Visitors to Washington, DC, are there for the White House, museums, monuments and memorials. But I want the lowdown on reallife espionage and skulduggery and so take a former CIA agent with me to check out if a specialist espionage museum really lives up to the hype.
The former head of counter-terrorism was my surrogate dad for a year in the 1980s when I was a wide-eyed exchange student who landed with his family and spent 12 months at high school with his daughters. He was required to get permission from the agency (that’s what those on the inside call it) to host me, and we’ve all become incredibly close over the past 20 years.
We start at the Spy City Cafe adjoining the museum entrance. A Langley Dog for him (all-beef hot dog, chilli, chopped onions and grated cheese), an MI-5 Dog (all-beef hot dog, crunchy onions, bacon and grated English cheese) for my American mother and a Disguise Dog for me (basically anything).
After lunch it’s time to start spying. We buy our tickets and walk through the futuristic, blue-lit corridor into a lift for the third floor. Fans of suave James Bond and lovers of secret surveillance would adore this place. Bond’s Aston Martin DB5 is in the pop-culture room, but first we must assume an identity selected from profiles on the walls and memorise as many details as possible.
The labyrinth of rooms over three floors covers spy history dating from biblical times to the early 20th century, including ancient decoded documents and information on celebrity spies such as Marlene Dietrich and chef Julia Child.
I pore over the history of Cold War spy techniques, with double-crossing agents and wartime starlets-turned-informants and learn how to smuggle seven people into a car to cross a border. A pistol disguised in a lipstick case, used by the KGB, sits alongside other confiscated weapons and phone-taps, which have become tinier over the years.

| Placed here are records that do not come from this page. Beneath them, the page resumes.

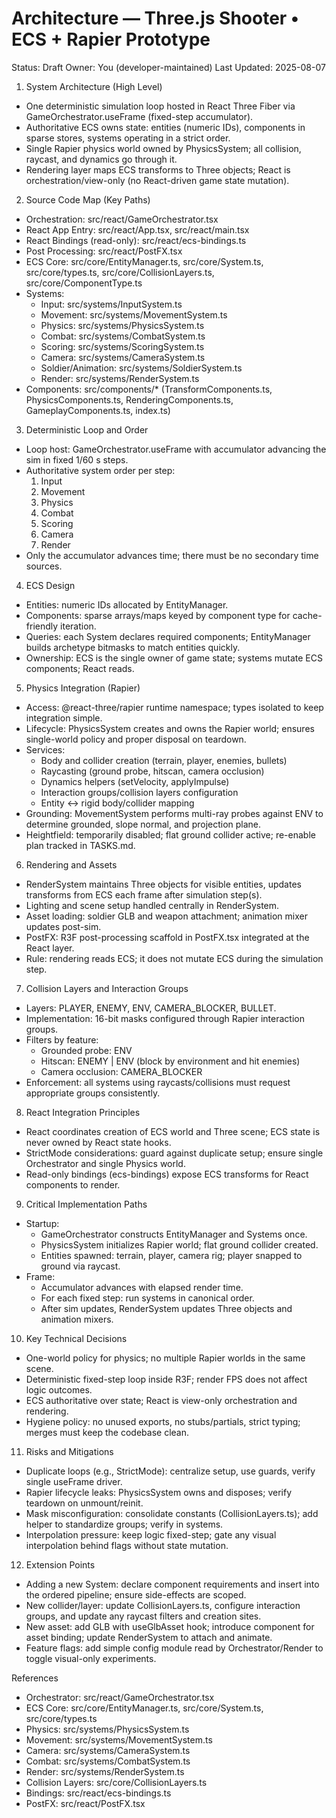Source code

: # Architecture — Three.js Shooter • ECS + Rapier Prototype

Status: Draft
Owner: You (developer-maintained)
Last Updated: 2025-08-07

1. System Architecture (High Level)
- One deterministic simulation loop hosted in React Three Fiber via GameOrchestrator.useFrame (fixed-step accumulator).
- Authoritative ECS owns state: entities (numeric IDs), components in sparse stores, systems operating in a strict order.
- Single Rapier physics world owned by PhysicsSystem; all collision, raycast, and dynamics go through it.
- Rendering layer maps ECS transforms to Three objects; React is orchestration/view-only (no React-driven game state mutation).

2. Source Code Map (Key Paths)
- Orchestration: src/react/GameOrchestrator.tsx
- React App Entry: src/react/App.tsx, src/react/main.tsx
- React Bindings (read-only): src/react/ecs-bindings.ts
- Post Processing: src/react/PostFX.tsx
- ECS Core: src/core/EntityManager.ts, src/core/System.ts, src/core/types.ts, src/core/CollisionLayers.ts, src/core/ComponentType.ts
- Systems:
  - Input: src/systems/InputSystem.ts
  - Movement: src/systems/MovementSystem.ts
  - Physics: src/systems/PhysicsSystem.ts
  - Combat: src/systems/CombatSystem.ts
  - Scoring: src/systems/ScoringSystem.ts
  - Camera: src/systems/CameraSystem.ts
  - Soldier/Animation: src/systems/SoldierSystem.ts
  - Render: src/systems/RenderSystem.ts
- Components: src/components/* (TransformComponents.ts, PhysicsComponents.ts, RenderingComponents.ts, GameplayComponents.ts, index.ts)

3. Deterministic Loop and Order
- Loop host: GameOrchestrator.useFrame with accumulator advancing the sim in fixed 1/60 s steps.
- Authoritative system order per step:
  1) Input
  2) Movement
  3) Physics
  4) Combat
  5) Scoring
  6) Camera
  7) Render
- Only the accumulator advances time; there must be no secondary time sources.

4. ECS Design
- Entities: numeric IDs allocated by EntityManager.
- Components: sparse arrays/maps keyed by component type for cache-friendly iteration.
- Queries: each System declares required components; EntityManager builds archetype bitmasks to match entities quickly.
- Ownership: ECS is the single owner of game state; systems mutate ECS components; React reads.

5. Physics Integration (Rapier)
- Access: @react-three/rapier runtime namespace; types isolated to keep integration simple.
- Lifecycle: PhysicsSystem creates and owns the Rapier world; ensures single-world policy and proper disposal on teardown.
- Services:
  - Body and collider creation (terrain, player, enemies, bullets)
  - Raycasting (ground probe, hitscan, camera occlusion)
  - Dynamics helpers (setVelocity, applyImpulse)
  - Interaction groups/collision layers configuration
  - Entity ↔ rigid body/collider mapping
- Grounding: MovementSystem performs multi-ray probes against ENV to determine grounded, slope normal, and projection plane.
- Heightfield: temporarily disabled; flat ground collider active; re-enable plan tracked in TASKS.md.

6. Rendering and Assets
- RenderSystem maintains Three objects for visible entities, updates transforms from ECS each frame after simulation step(s).
- Lighting and scene setup handled centrally in RenderSystem.
- Asset loading: soldier GLB and weapon attachment; animation mixer updates post-sim.
- PostFX: R3F post-processing scaffold in PostFX.tsx integrated at the React layer.
- Rule: rendering reads ECS; it does not mutate ECS during the simulation step.

7. Collision Layers and Interaction Groups
- Layers: PLAYER, ENEMY, ENV, CAMERA_BLOCKER, BULLET.
- Implementation: 16-bit masks configured through Rapier interaction groups.
- Filters by feature:
  - Grounded probe: ENV
  - Hitscan: ENEMY | ENV (block by environment and hit enemies)
  - Camera occlusion: CAMERA_BLOCKER
- Enforcement: all systems using raycasts/collisions must request appropriate groups consistently.

8. React Integration Principles
- React coordinates creation of ECS world and Three scene; ECS state is never owned by React state hooks.
- StrictMode considerations: guard against duplicate setup; ensure single Orchestrator and single Physics world.
- Read-only bindings (ecs-bindings) expose ECS transforms for React components to render.

9. Critical Implementation Paths
- Startup:
  - GameOrchestrator constructs EntityManager and Systems once.
  - PhysicsSystem initializes Rapier world; flat ground collider created.
  - Entities spawned: terrain, player, camera rig; player snapped to ground via raycast.
- Frame:
  - Accumulator advances with elapsed render time.
  - For each fixed step: run systems in canonical order.
  - After sim updates, RenderSystem updates Three objects and animation mixers.

10. Key Technical Decisions
- One-world policy for physics; no multiple Rapier worlds in the same scene.
- Deterministic fixed-step loop inside R3F; render FPS does not affect logic outcomes.
- ECS authoritative over state; React is view-only orchestration and rendering.
- Hygiene policy: no unused exports, no stubs/partials, strict typing; merges must keep the codebase clean.

11. Risks and Mitigations
- Duplicate loops (e.g., StrictMode): centralize setup, use guards, verify single useFrame driver.
- Rapier lifecycle leaks: PhysicsSystem owns and disposes; verify teardown on unmount/reinit.
- Mask misconfiguration: consolidate constants (CollisionLayers.ts); add helper to standardize groups; verify in systems.
- Interpolation pressure: keep logic fixed-step; gate any visual interpolation behind flags without state mutation.

12. Extension Points
- Adding a new System: declare component requirements and insert into the ordered pipeline; ensure side-effects are scoped.
- New collider/layer: update CollisionLayers.ts, configure interaction groups, and update any raycast filters and creation sites.
- New asset: add GLB with useGlbAsset hook; introduce component for asset binding; update RenderSystem to attach and animate.
- Feature flags: add simple config module read by Orchestrator/Render to toggle visual-only experiments.

References
- Orchestrator: src/react/GameOrchestrator.tsx
- ECS Core: src/core/EntityManager.ts, src/core/System.ts, src/core/types.ts
- Physics: src/systems/PhysicsSystem.ts
- Movement: src/systems/MovementSystem.ts
- Camera: src/systems/CameraSystem.ts
- Combat: src/systems/CombatSystem.ts
- Render: src/systems/RenderSystem.ts
- Collision Layers: src/core/CollisionLayers.ts
- Bindings: src/react/ecs-bindings.ts
- PostFX: src/react/PostFX.tsx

I watch video interviews of real-life spy stories and intelligence blunders and try my luck with a training video to spot secret drop points and identify dodgy men with thick moustaches at a subway station. However, I am advised to stick to my day job, while the real spy with me does great. Shame he retired, I think, while also wondering where information on today’s spy techniques could be. I don’t find anything, but I suppose it makes sense that people in the process of spying keep their spy secrets secret.
On the way out I take a quiz about my assumed identity and forget to keep all my clues secret. I am mock-arrested but fortunately not tortured.